**What is expected**
Only the number is wanted: how many lines of these entries contain the word "summary"?

*** Opening of Records provided ***

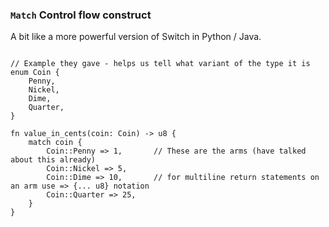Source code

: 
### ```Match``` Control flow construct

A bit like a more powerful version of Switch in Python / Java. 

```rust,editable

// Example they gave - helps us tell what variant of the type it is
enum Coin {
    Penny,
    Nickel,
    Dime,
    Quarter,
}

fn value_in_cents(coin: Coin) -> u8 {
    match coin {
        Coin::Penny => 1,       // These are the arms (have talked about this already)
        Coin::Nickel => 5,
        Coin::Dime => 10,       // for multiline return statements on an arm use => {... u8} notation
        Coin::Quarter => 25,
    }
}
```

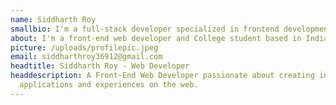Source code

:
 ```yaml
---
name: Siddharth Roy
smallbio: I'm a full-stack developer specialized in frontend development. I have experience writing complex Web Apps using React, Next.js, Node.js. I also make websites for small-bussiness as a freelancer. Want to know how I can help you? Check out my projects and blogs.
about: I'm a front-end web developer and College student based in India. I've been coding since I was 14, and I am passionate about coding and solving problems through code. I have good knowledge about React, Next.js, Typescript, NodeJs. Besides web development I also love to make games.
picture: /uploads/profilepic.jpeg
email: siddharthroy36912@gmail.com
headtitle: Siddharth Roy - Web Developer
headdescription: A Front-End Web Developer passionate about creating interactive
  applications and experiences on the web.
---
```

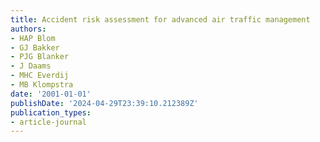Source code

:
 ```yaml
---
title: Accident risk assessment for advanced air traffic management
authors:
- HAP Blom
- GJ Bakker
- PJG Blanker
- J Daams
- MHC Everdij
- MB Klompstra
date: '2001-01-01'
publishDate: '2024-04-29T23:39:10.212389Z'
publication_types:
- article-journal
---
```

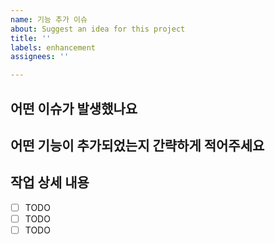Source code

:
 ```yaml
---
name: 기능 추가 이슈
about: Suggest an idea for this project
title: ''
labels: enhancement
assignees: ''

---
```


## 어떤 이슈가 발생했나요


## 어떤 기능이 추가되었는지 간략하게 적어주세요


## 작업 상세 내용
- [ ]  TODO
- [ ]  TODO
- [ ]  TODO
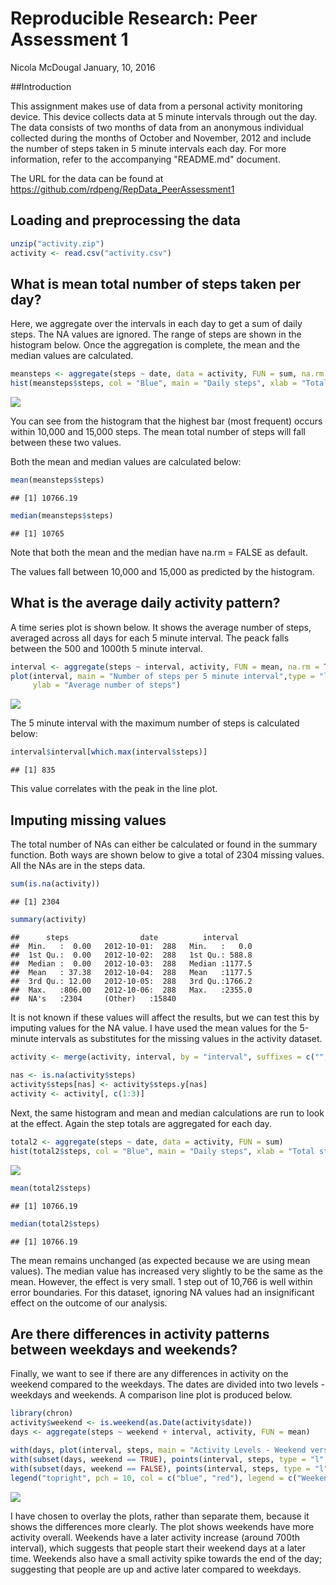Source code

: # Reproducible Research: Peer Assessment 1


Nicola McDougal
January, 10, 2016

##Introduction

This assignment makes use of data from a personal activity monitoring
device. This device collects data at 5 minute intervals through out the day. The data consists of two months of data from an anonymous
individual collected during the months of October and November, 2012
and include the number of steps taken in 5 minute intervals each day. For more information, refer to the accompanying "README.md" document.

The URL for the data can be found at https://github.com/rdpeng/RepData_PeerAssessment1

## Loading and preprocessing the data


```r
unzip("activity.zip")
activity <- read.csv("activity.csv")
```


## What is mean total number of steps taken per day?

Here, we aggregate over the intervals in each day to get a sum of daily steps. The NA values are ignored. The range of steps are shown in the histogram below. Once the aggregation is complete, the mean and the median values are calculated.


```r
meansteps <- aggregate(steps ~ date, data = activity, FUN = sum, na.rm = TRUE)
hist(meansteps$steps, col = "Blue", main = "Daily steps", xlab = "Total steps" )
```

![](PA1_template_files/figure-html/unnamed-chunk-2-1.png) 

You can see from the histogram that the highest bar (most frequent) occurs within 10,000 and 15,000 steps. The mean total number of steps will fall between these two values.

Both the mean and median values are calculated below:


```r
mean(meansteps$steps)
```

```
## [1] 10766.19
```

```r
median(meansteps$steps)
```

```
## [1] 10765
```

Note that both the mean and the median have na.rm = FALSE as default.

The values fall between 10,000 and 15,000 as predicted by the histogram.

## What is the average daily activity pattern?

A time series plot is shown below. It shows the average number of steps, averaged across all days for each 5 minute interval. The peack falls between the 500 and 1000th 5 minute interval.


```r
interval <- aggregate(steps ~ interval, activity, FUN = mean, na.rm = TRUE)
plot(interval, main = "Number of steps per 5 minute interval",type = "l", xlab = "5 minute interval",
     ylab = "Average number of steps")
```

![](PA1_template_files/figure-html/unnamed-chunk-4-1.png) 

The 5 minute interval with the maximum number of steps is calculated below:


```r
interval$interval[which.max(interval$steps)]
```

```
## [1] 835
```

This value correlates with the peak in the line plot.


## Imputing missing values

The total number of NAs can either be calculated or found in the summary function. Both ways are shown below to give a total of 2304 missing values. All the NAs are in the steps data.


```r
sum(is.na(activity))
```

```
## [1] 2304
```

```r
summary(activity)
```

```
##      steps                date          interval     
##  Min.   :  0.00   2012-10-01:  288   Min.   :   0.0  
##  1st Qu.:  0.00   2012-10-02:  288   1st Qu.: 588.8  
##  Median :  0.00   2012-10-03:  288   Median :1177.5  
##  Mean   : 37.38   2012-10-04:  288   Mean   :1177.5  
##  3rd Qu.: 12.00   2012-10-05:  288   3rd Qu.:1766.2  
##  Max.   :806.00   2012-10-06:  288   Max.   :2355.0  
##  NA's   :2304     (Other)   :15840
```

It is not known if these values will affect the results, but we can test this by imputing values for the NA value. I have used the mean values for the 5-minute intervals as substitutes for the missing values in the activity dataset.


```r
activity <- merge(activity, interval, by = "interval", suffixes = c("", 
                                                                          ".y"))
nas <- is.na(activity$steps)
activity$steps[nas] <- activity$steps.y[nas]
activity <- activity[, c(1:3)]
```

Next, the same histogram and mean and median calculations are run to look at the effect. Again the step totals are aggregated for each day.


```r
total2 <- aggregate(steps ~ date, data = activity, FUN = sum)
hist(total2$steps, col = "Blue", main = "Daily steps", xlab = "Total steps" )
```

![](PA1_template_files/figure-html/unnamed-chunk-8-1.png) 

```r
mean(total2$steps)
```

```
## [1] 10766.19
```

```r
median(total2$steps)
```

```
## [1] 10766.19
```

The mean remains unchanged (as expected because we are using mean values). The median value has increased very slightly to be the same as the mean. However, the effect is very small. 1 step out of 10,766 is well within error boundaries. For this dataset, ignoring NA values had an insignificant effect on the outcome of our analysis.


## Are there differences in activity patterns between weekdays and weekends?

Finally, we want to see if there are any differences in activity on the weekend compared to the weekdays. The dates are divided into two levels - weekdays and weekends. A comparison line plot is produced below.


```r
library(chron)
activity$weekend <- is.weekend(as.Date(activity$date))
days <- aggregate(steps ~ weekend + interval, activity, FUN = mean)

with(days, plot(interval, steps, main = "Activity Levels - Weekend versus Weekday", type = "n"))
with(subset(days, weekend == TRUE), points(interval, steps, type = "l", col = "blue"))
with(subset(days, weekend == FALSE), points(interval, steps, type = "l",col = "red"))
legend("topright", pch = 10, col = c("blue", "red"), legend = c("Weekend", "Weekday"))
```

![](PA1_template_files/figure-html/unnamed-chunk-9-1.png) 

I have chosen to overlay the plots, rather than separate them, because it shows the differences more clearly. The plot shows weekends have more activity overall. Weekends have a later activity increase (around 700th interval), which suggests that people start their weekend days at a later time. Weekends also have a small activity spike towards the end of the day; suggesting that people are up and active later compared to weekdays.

*** Close of Records provided ***
*** Opening of Records provided ***

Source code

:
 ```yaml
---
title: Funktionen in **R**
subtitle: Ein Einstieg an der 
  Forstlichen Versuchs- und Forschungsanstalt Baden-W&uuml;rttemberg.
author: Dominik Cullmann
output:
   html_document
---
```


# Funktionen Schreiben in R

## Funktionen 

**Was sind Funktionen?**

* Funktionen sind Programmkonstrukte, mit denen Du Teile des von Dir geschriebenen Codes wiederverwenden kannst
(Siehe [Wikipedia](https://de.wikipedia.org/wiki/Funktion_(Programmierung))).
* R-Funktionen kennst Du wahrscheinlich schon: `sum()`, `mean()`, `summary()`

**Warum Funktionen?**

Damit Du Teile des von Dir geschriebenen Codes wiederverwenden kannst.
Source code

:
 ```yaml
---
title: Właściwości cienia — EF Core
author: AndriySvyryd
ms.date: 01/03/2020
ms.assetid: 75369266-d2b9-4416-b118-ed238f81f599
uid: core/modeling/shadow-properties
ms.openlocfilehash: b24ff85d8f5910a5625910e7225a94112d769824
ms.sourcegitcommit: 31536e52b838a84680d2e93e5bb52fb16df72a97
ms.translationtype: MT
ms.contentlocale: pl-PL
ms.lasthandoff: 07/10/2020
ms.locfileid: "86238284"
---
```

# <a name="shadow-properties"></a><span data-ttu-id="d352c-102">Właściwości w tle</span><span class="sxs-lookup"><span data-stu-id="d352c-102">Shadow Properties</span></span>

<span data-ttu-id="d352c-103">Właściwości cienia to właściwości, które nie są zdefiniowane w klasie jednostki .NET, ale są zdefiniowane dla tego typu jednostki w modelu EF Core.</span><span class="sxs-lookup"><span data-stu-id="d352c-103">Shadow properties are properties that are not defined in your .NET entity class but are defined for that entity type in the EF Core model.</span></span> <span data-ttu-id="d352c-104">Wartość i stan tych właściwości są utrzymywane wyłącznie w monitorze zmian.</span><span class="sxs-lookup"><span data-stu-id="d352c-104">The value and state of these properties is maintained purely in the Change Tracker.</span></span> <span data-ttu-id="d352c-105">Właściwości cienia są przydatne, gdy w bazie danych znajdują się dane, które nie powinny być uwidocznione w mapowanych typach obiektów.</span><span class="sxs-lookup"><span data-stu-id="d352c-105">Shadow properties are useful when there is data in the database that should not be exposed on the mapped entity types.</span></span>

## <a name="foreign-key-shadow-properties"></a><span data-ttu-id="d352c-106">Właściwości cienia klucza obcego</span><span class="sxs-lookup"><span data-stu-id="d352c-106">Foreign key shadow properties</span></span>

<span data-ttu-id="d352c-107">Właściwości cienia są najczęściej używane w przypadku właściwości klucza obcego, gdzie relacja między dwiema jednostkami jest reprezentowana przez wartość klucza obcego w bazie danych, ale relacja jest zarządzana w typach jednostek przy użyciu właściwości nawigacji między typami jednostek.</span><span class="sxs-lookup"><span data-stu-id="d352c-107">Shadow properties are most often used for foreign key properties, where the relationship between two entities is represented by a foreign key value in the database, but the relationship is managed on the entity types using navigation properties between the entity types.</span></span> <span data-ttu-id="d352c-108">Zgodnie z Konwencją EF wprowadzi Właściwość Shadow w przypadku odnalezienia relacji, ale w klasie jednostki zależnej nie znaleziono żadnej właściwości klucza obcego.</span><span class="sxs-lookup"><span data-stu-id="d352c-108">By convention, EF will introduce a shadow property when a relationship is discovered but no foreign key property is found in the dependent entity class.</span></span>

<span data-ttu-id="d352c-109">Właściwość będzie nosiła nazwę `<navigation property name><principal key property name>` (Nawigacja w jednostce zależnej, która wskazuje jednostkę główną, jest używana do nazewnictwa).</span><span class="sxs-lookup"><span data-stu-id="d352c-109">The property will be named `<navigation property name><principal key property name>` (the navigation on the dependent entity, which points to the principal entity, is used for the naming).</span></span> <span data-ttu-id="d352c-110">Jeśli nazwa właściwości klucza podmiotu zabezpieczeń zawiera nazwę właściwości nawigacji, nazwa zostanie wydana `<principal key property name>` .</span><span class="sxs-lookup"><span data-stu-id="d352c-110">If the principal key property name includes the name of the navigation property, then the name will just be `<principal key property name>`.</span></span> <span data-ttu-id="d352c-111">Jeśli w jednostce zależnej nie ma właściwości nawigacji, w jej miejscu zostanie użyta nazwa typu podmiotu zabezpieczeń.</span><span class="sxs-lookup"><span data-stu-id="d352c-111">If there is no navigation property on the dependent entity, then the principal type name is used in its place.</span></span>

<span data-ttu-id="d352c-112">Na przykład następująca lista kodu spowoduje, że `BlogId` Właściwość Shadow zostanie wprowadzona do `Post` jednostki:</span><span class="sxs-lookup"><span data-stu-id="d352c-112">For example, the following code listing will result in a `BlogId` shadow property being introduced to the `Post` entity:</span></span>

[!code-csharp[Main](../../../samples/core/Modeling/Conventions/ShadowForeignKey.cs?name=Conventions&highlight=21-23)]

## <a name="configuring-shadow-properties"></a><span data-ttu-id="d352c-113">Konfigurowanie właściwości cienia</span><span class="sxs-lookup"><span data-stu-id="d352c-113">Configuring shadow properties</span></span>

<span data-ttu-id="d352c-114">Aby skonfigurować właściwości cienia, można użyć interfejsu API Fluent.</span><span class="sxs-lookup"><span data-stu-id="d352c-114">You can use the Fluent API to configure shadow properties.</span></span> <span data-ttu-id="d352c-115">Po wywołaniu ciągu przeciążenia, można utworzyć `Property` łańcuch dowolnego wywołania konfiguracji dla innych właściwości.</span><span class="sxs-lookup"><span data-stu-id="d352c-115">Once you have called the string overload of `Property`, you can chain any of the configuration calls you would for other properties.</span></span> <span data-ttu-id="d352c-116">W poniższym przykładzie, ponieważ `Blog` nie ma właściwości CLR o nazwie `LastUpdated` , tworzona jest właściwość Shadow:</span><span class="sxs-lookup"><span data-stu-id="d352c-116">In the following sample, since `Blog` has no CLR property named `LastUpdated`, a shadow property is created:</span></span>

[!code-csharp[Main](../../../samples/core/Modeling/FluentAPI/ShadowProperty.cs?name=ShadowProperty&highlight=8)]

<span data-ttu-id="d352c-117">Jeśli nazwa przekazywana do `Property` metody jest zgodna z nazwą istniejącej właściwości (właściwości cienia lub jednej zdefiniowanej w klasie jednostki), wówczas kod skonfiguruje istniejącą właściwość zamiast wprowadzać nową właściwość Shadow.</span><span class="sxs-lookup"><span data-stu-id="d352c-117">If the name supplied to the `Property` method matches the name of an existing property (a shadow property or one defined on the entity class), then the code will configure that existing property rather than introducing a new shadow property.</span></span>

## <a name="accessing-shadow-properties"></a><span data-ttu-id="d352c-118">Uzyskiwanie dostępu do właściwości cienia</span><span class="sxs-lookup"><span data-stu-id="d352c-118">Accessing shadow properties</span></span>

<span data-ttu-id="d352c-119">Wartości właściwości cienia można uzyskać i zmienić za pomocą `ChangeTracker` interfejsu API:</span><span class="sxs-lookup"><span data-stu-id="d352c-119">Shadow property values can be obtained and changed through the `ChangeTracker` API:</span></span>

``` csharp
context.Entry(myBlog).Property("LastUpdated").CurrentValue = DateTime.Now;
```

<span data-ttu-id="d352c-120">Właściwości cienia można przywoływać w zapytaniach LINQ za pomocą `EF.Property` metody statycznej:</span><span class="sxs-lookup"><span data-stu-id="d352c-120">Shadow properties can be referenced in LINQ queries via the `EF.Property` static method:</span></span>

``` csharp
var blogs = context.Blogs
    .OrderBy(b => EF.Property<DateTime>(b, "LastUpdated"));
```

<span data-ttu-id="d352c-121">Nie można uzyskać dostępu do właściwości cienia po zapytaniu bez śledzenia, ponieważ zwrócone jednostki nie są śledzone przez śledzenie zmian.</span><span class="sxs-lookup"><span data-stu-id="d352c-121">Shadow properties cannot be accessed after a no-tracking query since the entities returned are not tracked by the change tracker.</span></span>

*** Close of Records provided ***

**Response area**
3